Lost in the partisan bluster and shouting about the future of Obamacare, and the Republican “repeal and replace” reform, is the stark reality that the nation has arrived, finally, at the point where it must decide what kind of health care it wants, and how to pay for it.
With Obamacare in ruins, Congress and the country have two ways to go. Option #1 is to turn to a free-market health-care system that maximizes consumer/patient choices, competition among providers, and the privately directed innovation that has made American health-care the best in the world.
Option #2 is to turn financing and management of the health-care system — one-seventh of the American economy — over to the government. This would be a government-run single payer system with the state using its monopoly power to impose lower prices and reduced services with the utopian goal of equal access to care for everybody.
Nearly every analyst agrees in private that Obamacare has sent the health care system into an accelerating death spiral. Costs are exploding — premiums are up 22 percent this year and they’re expected to be that, or higher, next year — as healthy people flee the insurance market and sick people sign up for coverage on the way to the hospital. The system mocks the idea that Obamacare could be operated as a sound system.
The left has seized on the latest Congressional Budget Office estimate that over the next decade, 24 million Americans will lose their health care under the prospective Republican plan. But under Obamacare at least twice that number, perhaps as many as 50 million Americans, will lose their health care if nothing is done.
The crucial question is whether something can be done before the system, such as it is, disappears in an enormous puff of red smoke. Most analysts of liberal bent concede in private — and sometimes in public — that Obamacare can’t be fixed with Band-Aids, spit, patches and baling wire. This is the legacy Barack Obama is so proud of. Robert Reich of the University of California at Berkeley, a prominent liberal economist, proposes the single-payer option. Medicare and Medicaid would put everyone into one enormous health “insurance” market, covering everyone from the cradle to the graveyard.
But if government health care can control costs, why aren’t Medicare or Medicaid, or the Veterans Administration health-care system, controlling costs now? These systems already control nearly half of the insurance market.
Medicare and Medicaid, however, are going broke as fast as Obamacare. Both have tens of trillions of dollars worth of unfunded liabilities, and assigning millions of additional patients to the decks of the Titanic makes no sense. The experience of Europe and Canada, with single-payer systems, is not an encouraging one. Many patients who require major surgery or the latest treatment, flee their government “free” care and hurry, if they can, to the United States.
Why the cost of health care has risen at twice the pace of inflation is the question no one can (or will) answer.
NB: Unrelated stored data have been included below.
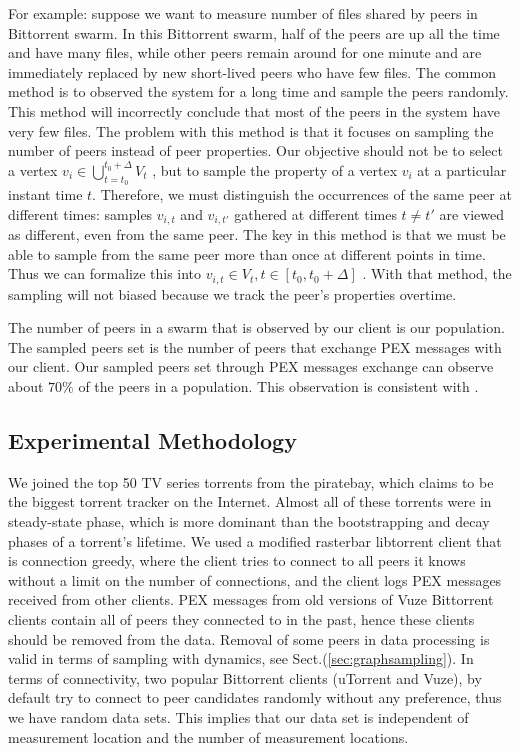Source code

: For example: suppose we want to measure number of files shared by peers in Bittorrent swarm.
In this Bittorrent swarm, half of the peers are up all the time and have many files, while other peers remain around for one minute and are immediately replaced by new short-lived peers who have few files.
The common method is to observed the system for a long time and sample the peers randomly. 
This method will incorrectly conclude that most of the peers in the system have very few files.
The problem with this method is that it focuses on sampling the number of peers instead of peer properties.
Our objective should not be to select a vertex $v_i \in \bigcup^{t_0+\Delta}_{t=t_0} V_t$ , but to sample the property of a vertex $v_i$ at a particular instant time $t$.
Therefore, we must distinguish the occurrences of the same peer at different times: samples $v_{i,t}$ and $v_{i,t'}$ gathered at different times $t \neq t'$ are viewed as different, even from the same peer.
The key in this method is that we must be able to sample from the same peer more than once at different points in time.
Thus we can formalize this into $v_{i,t} \in V_t  , t \in [t_0, t_0 + \Delta]$ \cite{ stutzbach2007sampling}. 
With that method, the sampling will not biased because we track the peer's properties overtime. 

The number of peers in a swarm that is observed by our client is our population. 
The sampled peers set is the number of peers that exchange PEX messages with our client.
Our sampled peers set through PEX messages exchange can observe about $70\%$ of the peers in a population.
This observation is consistent with \cite{wu2010understanding}.

\subsection{Experimental Methodology}
We joined the top 50 TV series torrents from the piratebay, which claims to be the biggest torrent tracker on the Internet.
Almost all of these torrents were in steady-state phase, which is more dominant than the bootstrapping and decay phases of a torrent's lifetime.
We used a modified rasterbar libtorrent \cite{rasterbar} client that is connection greedy, where the client tries to connect to all peers it knows without a limit on the number of connections, and the client logs PEX messages received from other clients.
PEX messages from old versions of Vuze Bittorrent clients contain all of peers they connected to in the past, hence these clients should be removed from the data.
Removal of some peers in data processing is valid in terms of sampling with dynamics, see Sect.(\ref{sec:graphsampling}).
In terms of connectivity, two popular Bittorrent clients (uTorrent and Vuze), by default try to connect to peer candidates randomly without any preference, thus we have random data sets.
This implies that our data set is independent of measurement location and the number of measurement locations.

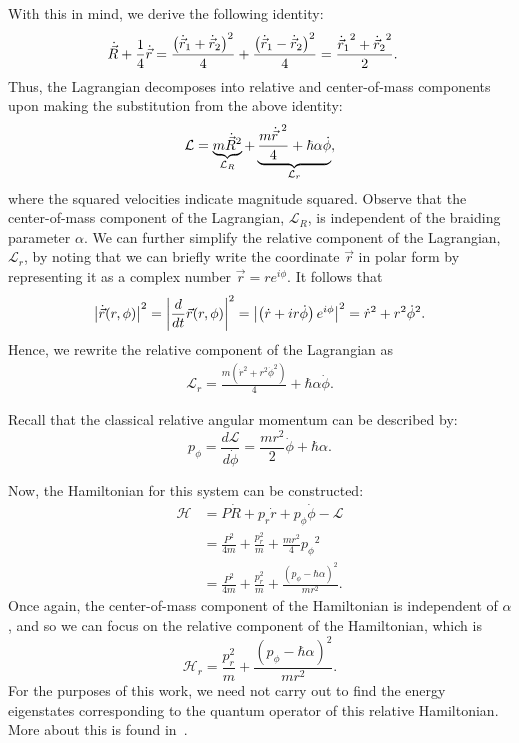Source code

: With this in mind, we derive the following identity:
\begin{align}
    \dot{\vec{R}} + \frac{1}{4}\dot{\vec{r}} &= \frac{{\left( \dot{\vec{r}}_1 + \dot{\vec{r}}_2 \right)}^2}{4} + \frac{{\left( \dot{\vec{r}}_1 - \dot{\vec{r}}_2 \right)}^2}{4} = \frac{{\dot{\vec{r}}_1}^2 + {\dot{\vec{r}}_2}^2}{2}.
\end{align}
Thus, the Lagrangian decomposes into relative and center-of-mass components upon making the substitution from the above identity:
\begin{align}
    \mathcal{L} = \underbrace{m\dot{\vec{R}}^2}_{\mathcal{L}_R} + \underbrace{\frac{m{\dot{\vec{r}}}^{\;2}}{4} + \hbar\alpha\dot{\phi}}_{\mathcal{L}_r},
\end{align}
where the squared velocities indicate magnitude squared. Observe that the center-of-mass component of the Lagrangian, $\mathcal{L}_R$, is independent of the braiding parameter $\alpha$. We can further simplify the relative component of the Lagrangian, $\mathcal{L}_r$, by noting that we can briefly write the coordinate $\vec{r}$ in polar form by representing it as a complex number $\vec{r} =r e^{i\phi}$. It follows that
\begin{align}
    \left|\dot{\vec{r}}(r,\phi)\right|^2 = \left|\frac{d}{dt}\vec{r}(r,\phi)\right|^2 = \left|\left( \dot{r} + ir\dot{\phi} \right)e^{i\phi}\right|^2 = \dot{r}^2 + r^2\dot{\phi}^2.
\end{align}
Hence, we rewrite the relative component of the Lagrangian as
\begin{align}
    \mathcal{L}_r = \frac{m\left( \dot{r}^2 + r^2\dot{\phi}^2 \right)}{4} + \hbar\alpha\dot{\phi}.\label{eq:basic_Lr}
\end{align}

Recall that the classical relative angular momentum can be described by:
\begin{equation}
    p_\phi = \frac{d\mathcal{L}}{d\dot{\phi}} = \frac{mr^2}{2}\dot{\phi} + \hbar\alpha.
\end{equation}

Now, the Hamiltonian for this system can be constructed:
\begin{align}
    \mathcal{H} 
    &= P\dot{R} + p_r\dot{r} + p_\phi\dot{\phi} - \mathcal{L} \nonumber \\
    &= \frac{P^2}{4m} + \frac{p_r^{2}}{m} + \frac{mr^2}{4} {p_\phi}^2 \nonumber \\
    &= \frac{P^2}{4m} + \frac{p_r^{2}}{m} + \frac{{\left( p_\phi - \hbar\alpha \right)}^2}{mr^2}.
\end{align}
Once again, the center-of-mass component of the Hamiltonian is independent of $\alpha$, and so we can focus on the relative component of the Hamiltonian, which is
\begin{equation}
    \mathcal{H}_r = \frac{p_r^{2}}{m} + \frac{{\left( p_\phi - \hbar\alpha \right)}^2}{mr^2}.\label{eq:basic_Hr}
\end{equation}
For the purposes of this work, we need not carry out to find the energy eigenstates corresponding to the quantum operator of this relative Hamiltonian. More about this is found in~\cite{Khare2005}.


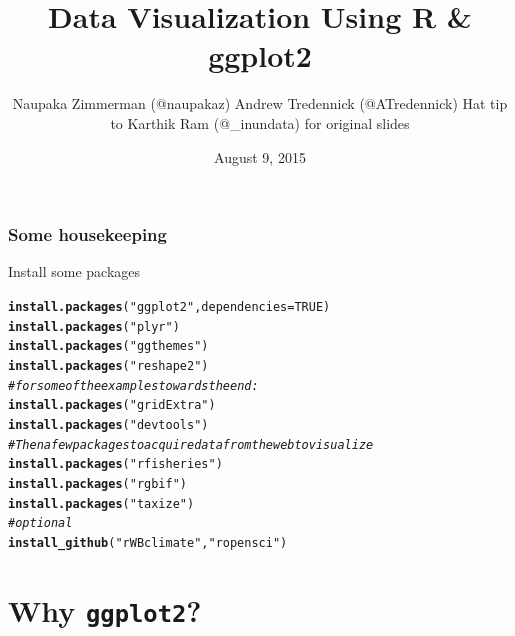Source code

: \documentclass{beamer}\usepackage[]{graphicx}\usepackage[]{color}
\makeatletter
\newcommand{\hlnum}[1]{\textcolor[rgb]{0.686,0.059,0.569}{#1}}%
\newcommand{\hlstr}[1]{\textcolor[rgb]{0.192,0.494,0.8}{#1}}%
\newcommand{\hlcom}[1]{\textcolor[rgb]{0.678,0.584,0.686}{\textit{#1}}}%
\newcommand{\hlstd}[1]{\textcolor[rgb]{0.345,0.345,0.345}{#1}}%
\newcommand{\hlkwc}[1]{\textcolor[rgb]{0.333,0.667,0.333}{#1}}%
\newcommand{\hlkwd}[1]{\textcolor[rgb]{0.737,0.353,0.396}{\textbf{#1}}}%
\newenvironment{kframe}{%
 \def\at@end@of@kframe{}%
 \ifinner\ifhmode%
  \def\at@end@of@kframe{\end{minipage}}%
  \begin{minipage}{\columnwidth}%
 \fi\fi%
 \def\FrameCommand##1{\hskip\@totalleftmargin \hskip-\fboxsep
 \colorbox{shadecolor}{##1}\hskip-\fboxsep
     \hskip-\linewidth \hskip-\@totalleftmargin \hskip\columnwidth}%
 \MakeFramed {\advance\hsize-\width
   \@totalleftmargin\z@ \linewidth\hsize
   \@setminipage}}%
 {\par\unskip\endMakeFramed%
 \at@end@of@kframe}
\newenvironment{knitrout}{}{} %
\makeatother
\begin{document}

\title{Data Visualization Using R \& ggplot2}
\author{Naupaka Zimmerman (@naupakaz) \linebreak Andrew Tredennick (@ATredennick) \linebreak \linebreak Hat tip to Karthik Ram (@\_inundata) for original slides \linebreak}
\date{August 9, 2015}
\maketitle


\begin{frame}[fragile]
\frametitle{Some housekeeping}
Install some packages
\begin{knitrout}\footnotesize
{}\color{fgcolor}\begin{kframe}
\begin{alltt}
\hlkwd{install.packages}\hlstd{(}\hlstr{"ggplot2"}\hlstd{,} \hlkwc{dependencies} \hlstd{=} \hlnum{TRUE}\hlstd{)}
\hlkwd{install.packages}\hlstd{(}\hlstr{"plyr"}\hlstd{)}
\hlkwd{install.packages}\hlstd{(}\hlstr{"ggthemes"}\hlstd{)}
\hlkwd{install.packages}\hlstd{(}\hlstr{"reshape2"}\hlstd{)}
\hlcom{# for some of the examples towards the end:}
\hlkwd{install.packages}\hlstd{(}\hlstr{"gridExtra"}\hlstd{)}
\hlkwd{install.packages}\hlstd{(}\hlstr{"devtools"}\hlstd{)}
\hlcom{# Then a few packages to acquire data from the web to visualize}
\hlkwd{install.packages}\hlstd{(}\hlstr{"rfisheries"}\hlstd{)}
\hlkwd{install.packages}\hlstd{(}\hlstr{"rgbif"}\hlstd{)}
\hlkwd{install.packages}\hlstd{(}\hlstr{"taxize"}\hlstd{)}
\hlcom{# optional}
\hlkwd{install_github}\hlstd{(}\hlstr{"rWBclimate"}\hlstd{,} \hlstr{"ropensci"}\hlstd{)}
\end{alltt}
\end{kframe}
\end{knitrout}
\end{frame}


\section*{Why \texttt{ggplot2}?}
\frame{\sectionpage}
\end{document}
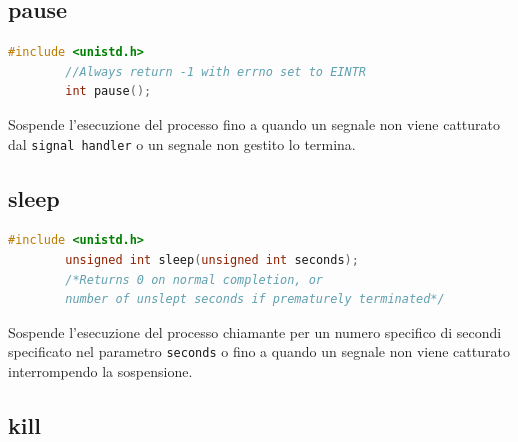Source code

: \documentclass[a4paper, 12pt]{book}
\begin{document}
    \subsection{pause}

    \begin{lstlisting}[language=C]
        #include <unistd.h>
        //Always return -1 with errno set to EINTR
        int pause();
    \end{lstlisting}
    Sospende l'esecuzione del processo fino a quando un segnale 
    non viene catturato dal \verb|signal handler| o un 
    segnale non gestito lo termina.

    \subsection{sleep}

    \begin{lstlisting}[language=C]
        #include <unistd.h>
        unsigned int sleep(unsigned int seconds);
        /*Returns 0 on normal completion, or 
        number of unslept seconds if prematurely terminated*/
    \end{lstlisting}
    Sospende l'esecuzione del processo chiamante per un 
    numero specifico di secondi specificato nel parametro 
    \verb|seconds| o fino a quando un segnale non viene 
    catturato interrompendo la sospensione.

    \subsection{kill}
\end{document}
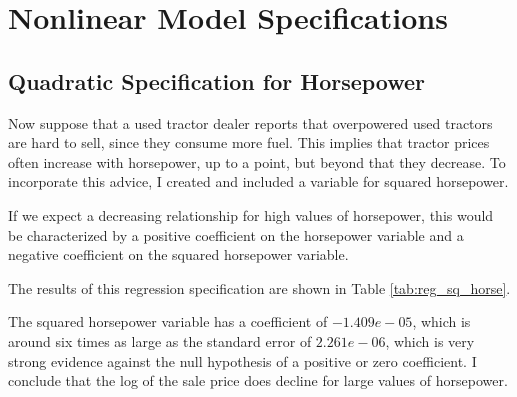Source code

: \documentclass[11pt]{paper}
\begin{document}
\section{Nonlinear Model Specifications}

%
%
%
%

\subsection{Quadratic Specification for Horsepower}

Now suppose that 
a used tractor dealer reports that overpowered used tractors are hard to sell, since they consume more fuel. 
This implies that tractor prices often increase with horsepower, up to a point, but beyond that they decrease. 
To incorporate this advice, I created and included a variable for squared horsepower. 

If we expect a decreasing relationship for high values of horsepower, 
this would be characterized by 
a positive coefficient on the horsepower variable and
a negative coefficient on the squared horsepower variable. 

The results of this regression specification are shown in 
Table \ref{tab:reg_sq_horse}. 
% 

% 
The squared horsepower variable has a coefficient of $-1.409e-05$, which is around six times as large as the standard error of $2.261e-06$, which is very strong evidence against the null hypothesis of a positive or zero coefficient. 
I conclude that the log of the sale price does decline for large values of horsepower. 
\end{document}
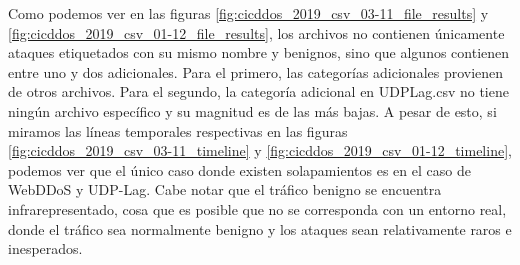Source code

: Como podemos ver en las figuras \ref{fig:cicddos_2019_csv_03-11_file_results} y \ref{fig:cicddos_2019_csv_01-12_file_results}, los archivos no contienen únicamente ataques etiquetados con su mismo nombre y benignos, sino que algunos contienen entre uno y dos adicionales. Para el primero, las categorías adicionales provienen de otros archivos. Para el segundo, la categoría adicional en UDPLag.csv no tiene ningún archivo específico y su magnitud es de las más bajas. A pesar de esto, si miramos las líneas temporales respectivas en las figuras \ref{fig:cicddos_2019_csv_03-11_timeline} y \ref{fig:cicddos_2019_csv_01-12_timeline}, podemos ver que el único caso donde existen solapamientos es en el caso de WebDDoS y UDP-Lag. Cabe notar que el tráfico benigno se encuentra infrarepresentado, cosa que es posible que no se corresponda con un entorno real, donde el tráfico sea normalmente benigno y los ataques sean relativamente raros e inesperados.

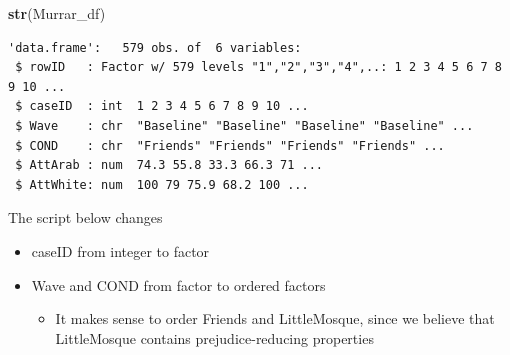 \documentclass[
  11pt,
]{book}
\newenvironment{Shaded}{\begin{snugshade}}{\end{snugshade}}
\newcommand{\AttributeTok}[1]{\textcolor[rgb]{0.27,0.27,0.27}{#1}}
\newcommand{\CommentTok}[1]{\textcolor[rgb]{0.37,0.37,0.37}{\textit{#1}}}
\newcommand{\FunctionTok}[1]{\textcolor[rgb]{0.27,0.27,0.27}{\textbf{#1}}}
\newcommand{\NormalTok}[1]{#1}
\newcommand{\OtherTok}[1]{\textcolor[rgb]{0.37,0.37,0.37}{#1}}
\newcommand{\SpecialCharTok}[1]{\textcolor[rgb]{0.43,0.43,0.43}{\textbf{#1}}}
\newcommand{\StringTok}[1]{\textcolor[rgb]{0.5,0.5,0.5}{#1}}
\providecommand{\tightlist}{%
  \setlength{\itemsep}{0pt}\setlength{\parskip}{0pt}}
\begin{document}
\begin{Shaded}
\begin{Highlighting}[]
\FunctionTok{str}\NormalTok{(Murrar\_df)}
\end{Highlighting}
\end{Shaded}

\begin{verbatim}
'data.frame':   579 obs. of  6 variables:
 $ rowID   : Factor w/ 579 levels "1","2","3","4",..: 1 2 3 4 5 6 7 8 9 10 ...
 $ caseID  : int  1 2 3 4 5 6 7 8 9 10 ...
 $ Wave    : chr  "Baseline" "Baseline" "Baseline" "Baseline" ...
 $ COND    : chr  "Friends" "Friends" "Friends" "Friends" ...
 $ AttArab : num  74.3 55.8 33.3 66.3 71 ...
 $ AttWhite: num  100 79 75.9 68.2 100 ...
\end{verbatim}

The script below changes

\begin{itemize}
\tightlist
\item
  caseID from integer to factor
\item
  Wave and COND from factor to ordered factors

  \begin{itemize}
  \tightlist
  \item
    It makes sense to order Friends and LittleMosque, since we believe that LittleMosque contains prejudice-reducing properties
  \end{itemize}
\end{itemize}

\begin{Shaded}
\end{Shaded}
\end{document}
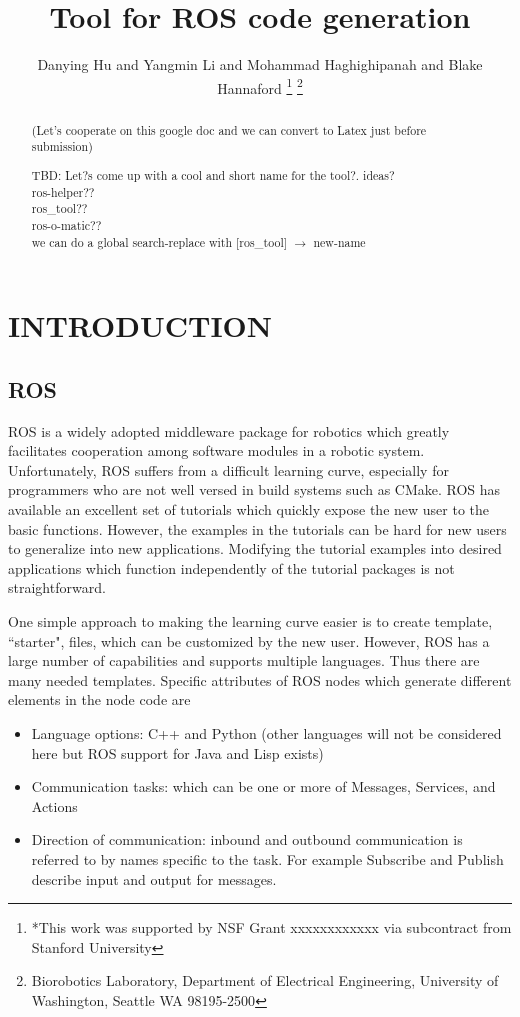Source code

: \documentclass[letterpaper, 10 pt, conference]{ieeeconf}  %
\title{\LARGE \bf
Tool for ROS code generation
}
\author{Danying Hu and Yangmin Li and Mohammad Haghighipanah and Blake Hannaford%
\thanks{*This work was  supported by NSF Grant xxxxxxxxxxxx  via subcontract from Stanford University}%
\thanks{Biorobotics Laboratory, Department of Electrical Engineering, University of Washington, Seattle WA 98195-2500}%
}
\begin{document}
\maketitle
\thispagestyle{empty}
\pagestyle{empty}


\begin{abstract}


(Let's cooperate on this google doc and we can convert to Latex just before submission)

TBD:   Let?s come up with a cool and short name for the tool?. ideas?\\
   ros-helper??\\
   ros\_tool??\\
   ros-o-matic??\\

we can do a global search-replace with  [ros\_tool] $\to$ new-name
 
 \vspace{2.0in}

\end{abstract}


\section{INTRODUCTION}
\subsection{ROS}
ROS\cite{xxxxx} is a widely adopted middleware package for robotics which greatly facilitates cooperation among software modules in a robotic system.   Unfortunately, ROS suffers from a difficult learning curve, especially for programmers who are not well versed in build systems such as CMake.   
ROS has available an excellent set of tutorials\cite{RosTutorialsWWW} which quickly expose the new user to the basic functions.  However, the examples in the tutorials can be hard for new users to generalize into new applications.  Modifying the tutorial examples into desired applications which function independently of the tutorial packages is not straightforward. 

One simple approach to making the learning curve easier is to create template, ``starter", files, which can be customized by the new user.  However, ROS has a large number of capabilities and supports multiple languages.  Thus there are many needed templates.   Specific attributes of ROS nodes which generate different elements in the node code are
\begin{itemize}
  \item Language options: C++ and Python (other languages will not be considered here but ROS support for Java and Lisp exists)
  \item Communication tasks: which can be one or more of Messages, Services, and Actions 
  \item Direction of communication: inbound and outbound communication is referred to by names specific to the task. For example 
  Subscribe and Publish  describe input and output  for messages. 
\end{itemize}
\end{document}
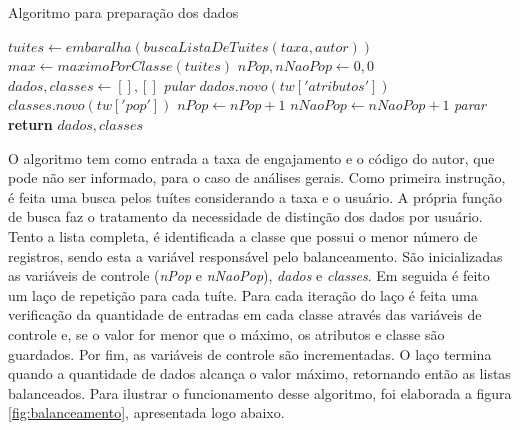 \documentclass[oneside,openright,12pt]{ufsm_2015} %
\begin{document}
    \begin{algorithm}[ht]
    \caption{Algoritmo para preparação dos dados}
    \label{alg:get-data}
    \begin{algorithmic}[1]
        \State $tuites \gets embaralha(buscaListaDeTuites(taxa, autor))$
        \State 
        \State $max \gets maximoPorClasse(tuites)$
        \State $nPop, nNaoPop \gets 0, 0$
        \State $dados, classes \gets [ ], [ ]$
        \State
                \State \textit{pular}
            \EndIf
            \State $dados.novo(tw['atributos'])$
            \State $classes.novo(tw['pop'])$
                \State $nPop \gets nPop + 1$
            \Else
                \State $nNaoPop \gets nNaoPop + 1$
            \EndIf
                \State \textit{parar}
            \EndIf
        \EndFor
        \State \textbf{return} $dados, classes$
        \EndFunction
    \end{algorithmic}
    \end{algorithm}
    
    \par O algoritmo tem como entrada a taxa de engajamento e o código do autor, que pode não ser informado, para o caso de análises gerais. Como primeira instrução, é feita uma busca pelos tuítes considerando a taxa e o usuário. A própria função de busca faz o tratamento da necessidade de distinção dos dados por usuário. Tento a lista completa, é identificada a classe que possui o menor número de registros, sendo esta a variável responsável pelo balanceamento. São inicializadas as variáveis de controle (\textit{nPop} e \textit{nNaoPop}), \textit{dados} e \textit{classes}. Em seguida é feito um laço de repetição para cada tuíte. Para cada iteração do laço é feita uma verificação da quantidade de entradas em cada classe através das variáveis de controle e, se o valor for menor que o máximo, os atributos e classe são guardados. Por fim, as variáveis de controle são incrementadas. O laço termina quando a quantidade de dados alcança o valor máximo, retornando então as listas balanceados. Para ilustrar o funcionamento desse algoritmo, foi elaborada a figura \ref{fig:balanceamento}, apresentada logo abaixo.
    
\end{document}

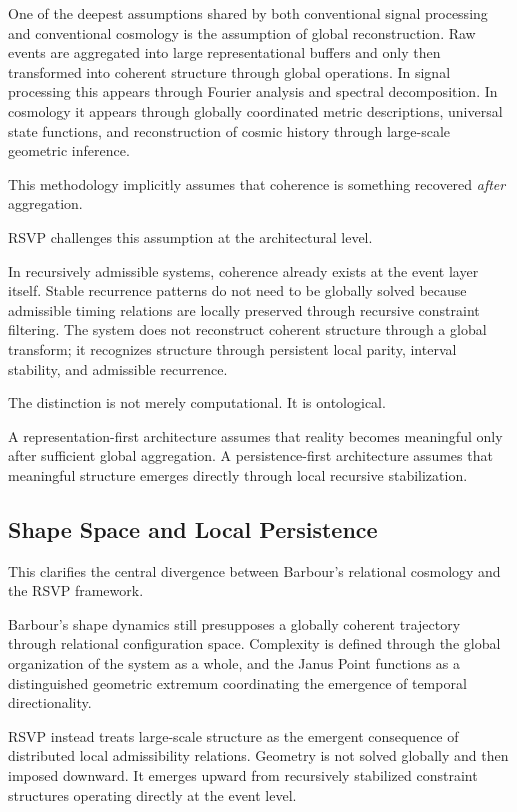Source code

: \documentclass[12pt, a4paper]{article}
\begin{document}
One of the deepest assumptions shared by both conventional signal processing
and conventional cosmology is the assumption of global reconstruction.
Raw events are aggregated into large representational buffers and only then
transformed into coherent structure through global operations. In signal
processing this appears through Fourier analysis and spectral decomposition.
In cosmology it appears through globally coordinated metric descriptions,
universal state functions, and reconstruction of cosmic history through
large-scale geometric inference.

This methodology implicitly assumes that coherence is something recovered
\emph{after} aggregation.

RSVP challenges this assumption at the architectural level.

In recursively admissible systems, coherence already exists at the event
layer itself. Stable recurrence patterns do not need to be globally solved
because admissible timing relations are locally preserved through recursive
constraint filtering. The system does not reconstruct coherent structure
through a global transform; it recognizes structure through persistent local
parity, interval stability, and admissible recurrence.

The distinction is not merely computational. It is ontological.

A representation-first architecture assumes that reality becomes meaningful
only after sufficient global aggregation. A persistence-first architecture
assumes that meaningful structure emerges directly through local recursive
stabilization.

\subsection{Shape Space and Local Persistence}

This clarifies the central divergence between Barbour's relational cosmology
and the RSVP framework.

Barbour's shape dynamics still presupposes a globally coherent trajectory
through relational configuration space. Complexity is defined through the
global organization of the system as a whole, and the Janus Point functions
as a distinguished geometric extremum coordinating the emergence of temporal
directionality.

RSVP instead treats large-scale structure as the emergent consequence of
distributed local admissibility relations. Geometry is not solved globally
and then imposed downward. It emerges upward from recursively stabilized
constraint structures operating directly at the event level.
\end{document}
Some of the increased cost is attributable to remarkable improvements and innovation in medical technology. As Americans grow more prosperous many are willing to spend more of their money on preserving good health.
The explosion of health-care costs began with the introduction of Medicare and Medicaid in the late 1960s. Before then health-care costs rose roughly parallel to the cost of everything else. These government programs, like Obamacare, were supposed to make health care affordable. If you’re saving $2,500 a year on your health insurance, as Barack Obama and the Democrats promised, raise your hand.